Franklin Hernandez v. Reina Pena
820 F.3d 782
5th Cir.2016Background
- Child D.A.P.G., born and habitually resident in Honduras, was taken to the U.S. by his mother Reina Garcia Peña without father Franklin Hernandez’s consent; mother entered illegally and both are in ongoing removal proceedings.
- Hernandez located the child in New Orleans and filed a Hague Convention return petition in U.S. District Court ~15 months after the removal.
- At the bench trial Garcia Peña conceded wrongful removal but argued the Article 12 “well-settled” defense (and also asserted a grave-risk defense, which the district court did not decide).
- District court found by a preponderance that the child was well-settled in New Orleans and denied the return petition; Hernandez filed a Rule 59 motion alleging new evidence (deportation orders).
- On appeal the Fifth Circuit reviewed de novo the legal application of the well-settled defense and the district court’s treatment of immigration status, taking account of the child’s young age, short residence (<1 year), limited community ties, mother’s employment, and both parties’ active removal proceedings.
- The Fifth Circuit concluded the district court misapplied the law (treated immigration status too abstractly), held the child was not well-settled, vacated the order, and rendered judgment for Hernandez ordering the child’s prompt return to Honduras; remanded to finalize return logistics.
Issues
| Issue | Plaintiff's Argument (Hernandez) | Defendant's Argument (Garcia Peña) | Held |
|---|---|---|---|
| Whether Article 12 "well-settled" defense applies when return petition filed >1 year after removal | Child is not well-settled; lack of legal status and short duration weigh against defense | Well-settled should be a multifactor, holistic inquiry where immigration status is never dispositive | The court adopted a multifactor test; immigration status is a relevant factor (not dispositive) and must be considered fact-specifically |
| Weight to assign to immigration status in well-settled analysis | Immigration status should weigh heavily against finding well-settled | Immigration status is only one factor and cannot be dispositive; holistic approach | Immigration status is one of several factors; courts must analyze the specific immigration circumstances (e.g., active removal proceedings) rather than treat status abstractly |
| Whether the district court erred legally in applying the well-settled test | District court improperly downplayed active removal proceedings and failed to analyze immigration status concretely | District court’s balancing was proper because child had school, church, parental employment, and apparent stability | Held that the district court erred: it failed to analyze immigration status concretely and overstated the significance of generalized stability facts |
| Whether evidence (including alleged deportation orders) warranted a new trial under Rule 59 | New evidence of deportation orders would affect the balance and show lack of settledness | New evidence would not change outcome; district court denied new trial | Appellate court did not reach the Rule 59 issue after finding child not well-settled; return ordered |
Key Cases Cited
- Abbott v. Abbott, 560 U.S. 1 (principles favoring return remedy and habitual-residence focus)

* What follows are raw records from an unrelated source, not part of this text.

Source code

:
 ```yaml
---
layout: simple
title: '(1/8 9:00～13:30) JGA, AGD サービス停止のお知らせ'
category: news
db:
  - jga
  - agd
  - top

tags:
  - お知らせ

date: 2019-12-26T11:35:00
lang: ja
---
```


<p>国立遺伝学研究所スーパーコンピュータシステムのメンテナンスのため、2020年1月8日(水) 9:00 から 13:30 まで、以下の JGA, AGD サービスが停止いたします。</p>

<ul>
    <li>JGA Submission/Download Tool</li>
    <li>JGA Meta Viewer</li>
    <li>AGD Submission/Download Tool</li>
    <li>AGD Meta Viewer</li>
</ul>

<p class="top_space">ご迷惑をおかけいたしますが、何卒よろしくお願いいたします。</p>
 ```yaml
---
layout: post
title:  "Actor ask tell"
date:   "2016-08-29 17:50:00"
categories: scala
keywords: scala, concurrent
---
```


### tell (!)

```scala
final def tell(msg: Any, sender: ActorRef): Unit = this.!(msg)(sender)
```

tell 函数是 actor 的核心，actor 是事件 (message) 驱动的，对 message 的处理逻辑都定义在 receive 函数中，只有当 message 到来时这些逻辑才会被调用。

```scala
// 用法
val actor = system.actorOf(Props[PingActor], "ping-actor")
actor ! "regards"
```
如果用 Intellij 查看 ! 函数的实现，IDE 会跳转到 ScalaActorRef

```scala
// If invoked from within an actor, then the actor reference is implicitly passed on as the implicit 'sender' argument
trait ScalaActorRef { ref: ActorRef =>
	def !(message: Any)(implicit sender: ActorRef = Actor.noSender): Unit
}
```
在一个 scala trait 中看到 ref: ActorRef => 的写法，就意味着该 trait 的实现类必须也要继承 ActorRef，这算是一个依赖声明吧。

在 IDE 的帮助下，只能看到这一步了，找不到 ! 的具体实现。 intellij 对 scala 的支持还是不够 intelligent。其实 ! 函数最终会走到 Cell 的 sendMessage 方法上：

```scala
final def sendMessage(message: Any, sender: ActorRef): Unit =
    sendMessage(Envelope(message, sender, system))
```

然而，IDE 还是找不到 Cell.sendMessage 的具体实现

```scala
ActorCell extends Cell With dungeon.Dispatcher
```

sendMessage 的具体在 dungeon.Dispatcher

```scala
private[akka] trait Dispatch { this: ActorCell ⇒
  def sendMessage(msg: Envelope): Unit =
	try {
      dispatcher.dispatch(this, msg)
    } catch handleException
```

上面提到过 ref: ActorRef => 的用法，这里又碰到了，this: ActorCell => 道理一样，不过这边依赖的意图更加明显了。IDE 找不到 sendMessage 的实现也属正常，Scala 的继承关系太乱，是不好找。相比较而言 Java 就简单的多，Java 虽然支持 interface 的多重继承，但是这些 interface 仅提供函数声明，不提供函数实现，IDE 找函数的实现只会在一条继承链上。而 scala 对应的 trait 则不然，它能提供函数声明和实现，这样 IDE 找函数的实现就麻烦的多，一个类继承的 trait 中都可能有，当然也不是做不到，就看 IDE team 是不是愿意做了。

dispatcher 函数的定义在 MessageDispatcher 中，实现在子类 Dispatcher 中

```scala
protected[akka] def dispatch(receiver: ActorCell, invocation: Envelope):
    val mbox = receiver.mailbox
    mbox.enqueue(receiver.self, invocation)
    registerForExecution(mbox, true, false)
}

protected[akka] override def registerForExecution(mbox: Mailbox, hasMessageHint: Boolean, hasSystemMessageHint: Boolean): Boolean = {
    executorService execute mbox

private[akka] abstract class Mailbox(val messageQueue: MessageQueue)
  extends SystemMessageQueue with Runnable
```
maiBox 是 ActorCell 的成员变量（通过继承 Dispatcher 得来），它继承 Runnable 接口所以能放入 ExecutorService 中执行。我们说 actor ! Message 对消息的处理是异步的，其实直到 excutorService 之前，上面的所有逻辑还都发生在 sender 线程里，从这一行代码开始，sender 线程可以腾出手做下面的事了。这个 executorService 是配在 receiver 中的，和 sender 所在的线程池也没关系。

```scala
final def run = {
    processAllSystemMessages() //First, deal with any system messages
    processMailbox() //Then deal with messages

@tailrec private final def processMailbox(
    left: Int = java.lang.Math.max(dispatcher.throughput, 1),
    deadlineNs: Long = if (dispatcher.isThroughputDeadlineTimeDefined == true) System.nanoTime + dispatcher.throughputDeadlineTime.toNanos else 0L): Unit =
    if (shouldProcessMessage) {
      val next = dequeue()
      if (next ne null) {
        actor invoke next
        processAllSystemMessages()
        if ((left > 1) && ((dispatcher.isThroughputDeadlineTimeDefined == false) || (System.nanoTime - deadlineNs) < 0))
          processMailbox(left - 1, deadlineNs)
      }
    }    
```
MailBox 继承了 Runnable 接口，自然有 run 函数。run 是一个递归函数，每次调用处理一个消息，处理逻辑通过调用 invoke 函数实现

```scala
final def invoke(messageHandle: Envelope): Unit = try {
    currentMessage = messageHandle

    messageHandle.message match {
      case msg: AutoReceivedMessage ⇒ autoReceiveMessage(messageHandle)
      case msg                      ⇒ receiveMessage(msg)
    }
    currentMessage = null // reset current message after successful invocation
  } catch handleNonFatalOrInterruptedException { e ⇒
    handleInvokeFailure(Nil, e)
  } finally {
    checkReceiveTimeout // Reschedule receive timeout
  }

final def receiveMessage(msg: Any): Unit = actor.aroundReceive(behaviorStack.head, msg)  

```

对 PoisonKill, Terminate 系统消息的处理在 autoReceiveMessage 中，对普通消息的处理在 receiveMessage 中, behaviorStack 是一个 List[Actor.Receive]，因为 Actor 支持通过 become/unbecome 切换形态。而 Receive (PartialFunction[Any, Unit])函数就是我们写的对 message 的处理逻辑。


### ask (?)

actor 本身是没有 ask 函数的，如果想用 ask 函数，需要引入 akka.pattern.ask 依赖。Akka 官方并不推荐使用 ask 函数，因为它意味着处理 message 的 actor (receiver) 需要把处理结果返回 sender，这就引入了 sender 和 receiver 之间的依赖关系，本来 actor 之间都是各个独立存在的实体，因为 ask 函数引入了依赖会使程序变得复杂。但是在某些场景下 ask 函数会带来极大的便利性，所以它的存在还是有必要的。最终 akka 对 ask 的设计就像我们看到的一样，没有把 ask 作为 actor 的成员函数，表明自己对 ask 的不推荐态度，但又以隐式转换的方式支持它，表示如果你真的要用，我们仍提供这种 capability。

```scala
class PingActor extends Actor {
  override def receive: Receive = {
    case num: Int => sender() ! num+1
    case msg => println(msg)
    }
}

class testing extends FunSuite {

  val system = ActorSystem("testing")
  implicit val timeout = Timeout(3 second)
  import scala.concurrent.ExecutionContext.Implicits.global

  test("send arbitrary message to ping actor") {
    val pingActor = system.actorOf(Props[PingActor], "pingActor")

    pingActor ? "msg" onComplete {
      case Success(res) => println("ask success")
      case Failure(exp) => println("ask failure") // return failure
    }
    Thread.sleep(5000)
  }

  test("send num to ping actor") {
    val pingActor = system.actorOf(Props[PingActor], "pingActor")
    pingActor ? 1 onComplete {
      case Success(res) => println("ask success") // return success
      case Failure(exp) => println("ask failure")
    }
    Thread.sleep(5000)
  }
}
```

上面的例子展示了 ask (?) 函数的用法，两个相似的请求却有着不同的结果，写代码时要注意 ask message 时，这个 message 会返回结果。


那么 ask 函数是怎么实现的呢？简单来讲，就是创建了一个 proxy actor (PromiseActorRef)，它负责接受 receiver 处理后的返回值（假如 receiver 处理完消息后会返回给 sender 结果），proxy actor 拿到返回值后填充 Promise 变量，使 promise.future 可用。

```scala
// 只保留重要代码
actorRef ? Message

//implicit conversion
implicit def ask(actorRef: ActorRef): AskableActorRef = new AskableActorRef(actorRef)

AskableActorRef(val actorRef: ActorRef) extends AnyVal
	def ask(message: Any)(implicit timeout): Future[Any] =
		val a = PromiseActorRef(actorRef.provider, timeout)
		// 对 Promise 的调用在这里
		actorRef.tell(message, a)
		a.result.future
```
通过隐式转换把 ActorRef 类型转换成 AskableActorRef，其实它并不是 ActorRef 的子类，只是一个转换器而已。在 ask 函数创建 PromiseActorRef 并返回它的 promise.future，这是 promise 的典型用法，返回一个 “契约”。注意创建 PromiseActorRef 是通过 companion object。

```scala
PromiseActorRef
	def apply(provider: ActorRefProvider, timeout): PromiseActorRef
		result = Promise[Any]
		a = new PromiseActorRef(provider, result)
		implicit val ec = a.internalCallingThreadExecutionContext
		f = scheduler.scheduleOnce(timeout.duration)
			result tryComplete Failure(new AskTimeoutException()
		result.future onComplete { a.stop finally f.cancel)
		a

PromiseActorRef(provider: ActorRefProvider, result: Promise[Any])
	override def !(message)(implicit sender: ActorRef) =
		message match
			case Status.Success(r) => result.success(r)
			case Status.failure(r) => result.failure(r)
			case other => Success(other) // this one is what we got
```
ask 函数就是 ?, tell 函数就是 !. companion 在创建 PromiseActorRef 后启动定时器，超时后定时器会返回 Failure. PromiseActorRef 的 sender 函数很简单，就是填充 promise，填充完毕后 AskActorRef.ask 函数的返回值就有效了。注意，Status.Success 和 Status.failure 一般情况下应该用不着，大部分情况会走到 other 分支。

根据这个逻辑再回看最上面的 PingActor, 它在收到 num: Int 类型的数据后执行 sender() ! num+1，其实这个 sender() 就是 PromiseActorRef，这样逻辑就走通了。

- Lozano v. Montoya Alvarez, 134 S. Ct. 1224 (Supreme Court affirmation of Convention return remedy principles)
- Lozano v. Alvarez, 697 F.3d 41 (2d Cir.) (multifactor test; immigration status is one factor, weight varies with facts)
- England v. England, 234 F.3d 268 (5th Cir.) (return remedy focuses on restoring pre-abduction forum for custody determinations)
- Sealed Appellant v. Sealed Appellee, 394 F.3d 338 (5th Cir.) (narrow construction of Convention defenses; use of explanatory report)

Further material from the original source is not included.